Print, exactly as they appear in the listing below, the lines from the line with "- Supabase Database Design" to the line with "- Choose appropriate", with both end lines kept.
-*-*-
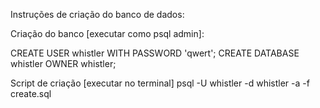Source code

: Instruções de criação do banco de dados:


Criação do banco [executar como psql admin]:

CREATE USER whistler WITH PASSWORD 'qwert';
CREATE DATABASE whistler OWNER whistler;


Script de criação [executar no terminal]
psql -U whistler -d whistler -a -f create.sql

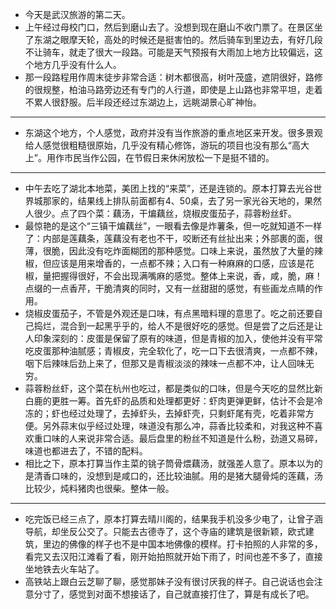 - 今天是武汉旅游的第二天。
- 上午经过母校门口，然后到磨山去了。没想到现在磨山不收门票了。在景区坐了东湖之眼摩天轮，高处的时候还是挺害怕的。然后骑车到里边去，有好几段不让骑车，就走了很大一段路。可能是天气预报有大雨加上地方比较偏远，这个地方几乎没有什么人。
- 那一段路程用作周末徒步非常合适：树木都很高，树叶茂盛，遮阴很好，路修的很规整，柏油马路旁边还有专门的人行道，即使是上山路也非常平坦，走着不累人很舒服。后半段还经过东湖边上，远眺湖景心旷神怡。
- ---
- 东湖这个地方，个人感觉，政府并没有当作旅游的重点地区来开发。很多景观给人感觉很粗糙很原始，几乎没有精心修饰，游玩的项目也没有那么“高大上”。用作市民当作公园，在节假日来休闲放松一下是挺不错的。
- ---
- 中午去吃了湖北本地菜，美团上找的“来菜”，还是连锁的。原本打算去光谷世界城那家的，结果线上排队前面都有4、50桌，去了另一家光谷天地的，果然人很少。点了四个菜：藕汤，干煸藕丝，烧椒皮蛋茄子，蒜蓉粉丝虾。
- 最惊艳的是这个“三镇干煸藕丝”，一眼看去像是炸薯条，但一吃就知道不一样了：内部是莲藕条，莲藕没有老也不干，咬断还有丝扯出来；外部裹的面，很薄，很脆，因此没有吃炸面糊团的那种感觉。口味上来说，虽然放了大量的辣椒，但应该是用来增香的，一点都不辣；入口有一种麻麻的口感，应该是花椒，量把握得很好，不会出现满嘴麻的感觉。整体上来说，香，咸，脆，麻！点缀的一点香芹，干脆清爽的同时，又有一丝甜甜的感觉，有些画龙点睛的作用。
- 烧椒皮蛋茄子，不管是外观还是口味，有点黑暗料理的意思了。吃之前还要自己捣烂，混合到一起黑乎乎的，给人不是很好吃的感觉。但是尝了之后还是让人印象深刻的：皮蛋是保留了原有的味道，但是青椒的加入，使他并没有平常吃皮蛋那种油腻感；青椒皮，完全软化了，吃一口下去很清爽，一点都不辣，咽下后辣味后劲上来了，但那又是青椒淡淡的辣味一点都不冲，让人回味无穷。
- 蒜蓉粉丝虾，这个菜在杭州也吃过，都是类似的口味，但是今天吃的显然比新白鹿的更胜一筹。首先虾的品质和处理都更好：虾肉更弹更鲜，估计不会是冷冻的；虾也经过处理了，去掉虾头，去掉虾壳，只剩虾尾有壳，吃着非常方便。另外蒜末似乎经过处理，味道没有那么冲，蒜香比较柔和，对我这种不喜欢重口味的人来说非常合适。最后盘里的粉丝不知道是什么粉，劲道又易碎，味道也都进去了，不错的配料。
- 相比之下，原本打算当作主菜的铫子筒骨煨藕汤，就强差人意了。原本以为的是清香口味的，没想到是咸口的，还比较油腻。用的是猪大腿骨炖的莲藕，汤比较少，炖料猪肉也很柴。整体一般。
- ---
- 吃完饭已经三点了，原本打算去晴川阁的，结果我手机没多少电了，让曾子涵导航，却坐反公交了。只能去古德寺了，这个寺庙的建筑是很新颖，欧式建筑，里边的佛像的样子也不是中国本地佛像的模样。打卡拍照的人非常的多，看完又去汉阳江滩看了看，刚开始拍照就开始下雨了，时间也差不多了，直接坐地铁去火车站了。
- 高铁站上跟白云芝聊了聊，感觉那妹子没有很讨厌我的样子。自己说话也会注意分寸了，感觉到对面不想接话了，自己就直接打住了，算是有成长了吧。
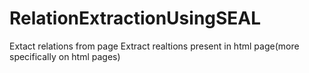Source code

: # RelationExtractionUsingSEAL
Extact relations from page
Extract realtions present in html page(more specifically on html pages)
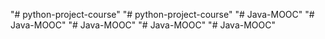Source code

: "# python-project-course" 
"# python-project-course" 
"# Java-MOOC" 
"# Java-MOOC" 
"# Java-MOOC" 
"# Java-MOOC" 
"# Java-MOOC" 
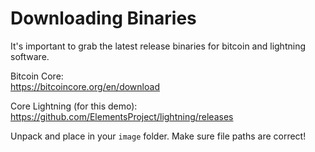 # Downloading Binaries

It's important to grab the latest release binaries for bitcoin and lightning software.

Bitcoin Core:  
https://bitcoincore.org/en/download

Core Lightning (for this demo):
https://github.com/ElementsProject/lightning/releases

Unpack and place in your `image` folder. Make sure file paths are correct!

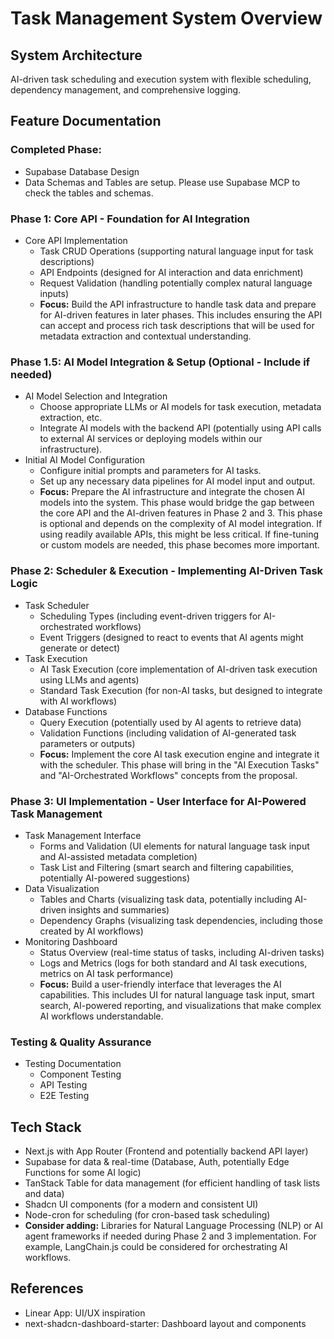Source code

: # Task Management System Overview

## System Architecture
AI-driven task scheduling and execution system with flexible scheduling, dependency management, and comprehensive logging.

## Feature Documentation

### Completed Phase:
- Supabase Database Design
- Data Schemas and Tables are setup. Please use Supabase MCP to check the tables and schemas.

### Phase 1: Core API - Foundation for AI Integration
- Core API Implementation
  - Task CRUD Operations (supporting natural language input for task descriptions)
  - API Endpoints (designed for AI interaction and data enrichment)
  - Request Validation (handling potentially complex natural language inputs)
  - **Focus:** Build the API infrastructure to handle task data and prepare for AI-driven features in later phases.  This includes ensuring the API can accept and process rich task descriptions that will be used for metadata extraction and contextual understanding.

### Phase 1.5: AI Model Integration & Setup (Optional - Include if needed)
- AI Model Selection and Integration
  - Choose appropriate LLMs or AI models for task execution, metadata extraction, etc.
  - Integrate AI models with the backend API (potentially using API calls to external AI services or deploying models within our infrastructure).
- Initial AI Model Configuration
  - Configure initial prompts and parameters for AI tasks.
  - Set up any necessary data pipelines for AI model input and output.
  - **Focus:**  Prepare the AI infrastructure and integrate the chosen AI models into the system. This phase would bridge the gap between the core API and the AI-driven features in Phase 2 and 3.  This phase is optional and depends on the complexity of AI model integration. If using readily available APIs, this might be less critical. If fine-tuning or custom models are needed, this phase becomes more important.

### Phase 2: Scheduler & Execution - Implementing AI-Driven Task Logic
- Task Scheduler
  - Scheduling Types (including event-driven triggers for AI-orchestrated workflows)
  - Event Triggers (designed to react to events that AI agents might generate or detect)
- Task Execution
  - AI Task Execution (core implementation of AI-driven task execution using LLMs and agents)
  - Standard Task Execution (for non-AI tasks, but designed to integrate with AI workflows)
- Database Functions
  - Query Execution (potentially used by AI agents to retrieve data)
  - Validation Functions (including validation of AI-generated task parameters or outputs)
  - **Focus:** Implement the core AI task execution engine and integrate it with the scheduler. This phase will bring in the "AI Execution Tasks" and "AI-Orchestrated Workflows" concepts from the proposal.

### Phase 3: UI Implementation - User Interface for AI-Powered Task Management
- Task Management Interface
  - Forms and Validation (UI elements for natural language task input and AI-assisted metadata completion)
  - Task List and Filtering (smart search and filtering capabilities, potentially AI-powered suggestions)
- Data Visualization
  - Tables and Charts (visualizing task data, potentially including AI-driven insights and summaries)
  - Dependency Graphs (visualizing task dependencies, including those created by AI workflows)
- Monitoring Dashboard
  - Status Overview (real-time status of tasks, including AI-driven tasks)
  - Logs and Metrics (logs for both standard and AI task executions, metrics on AI task performance)
  - **Focus:** Build a user-friendly interface that leverages the AI capabilities. This includes UI for natural language task input, smart search, AI-powered reporting, and visualizations that make complex AI workflows understandable.

### Testing & Quality Assurance
- Testing Documentation
  - Component Testing
  - API Testing
  - E2E Testing

## Tech Stack
- Next.js with App Router (Frontend and potentially backend API layer)
- Supabase for data & real-time (Database, Auth, potentially Edge Functions for some AI logic)
- TanStack Table for data management (for efficient handling of task lists and data)
- Shadcn UI components (for a modern and consistent UI)
- Node-cron for scheduling (for cron-based task scheduling)
- **Consider adding:** Libraries for Natural Language Processing (NLP) or AI agent frameworks if needed during Phase 2 and 3 implementation.  For example, LangChain.js could be considered for orchestrating AI workflows.

## References
- Linear App: UI/UX inspiration
- next-shadcn-dashboard-starter: Dashboard layout and components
-*-*-
WRITTEN SOLUTION |
- Supabase Database Design
- Data Schemas and Tables are setup. Please use Supabase MCP to check the tables and schemas.

### Phase 1: Core API - Foundation for AI Integration
- Core API Implementation
  - Task CRUD Operations (supporting natural language input for task descriptions)
  - API Endpoints (designed for AI interaction and data enrichment)
  - Request Validation (handling potentially complex natural language inputs)
  - **Focus:** Build the API infrastructure to handle task data and prepare for AI-driven features in later phases.  This includes ensuring the API can accept and process rich task descriptions that will be used for metadata extraction and contextual understanding.

### Phase 1.5: AI Model Integration & Setup (Optional - Include if needed)
- AI Model Selection and Integration
  - Choose appropriate LLMs or AI models for task execution, metadata extraction, etc.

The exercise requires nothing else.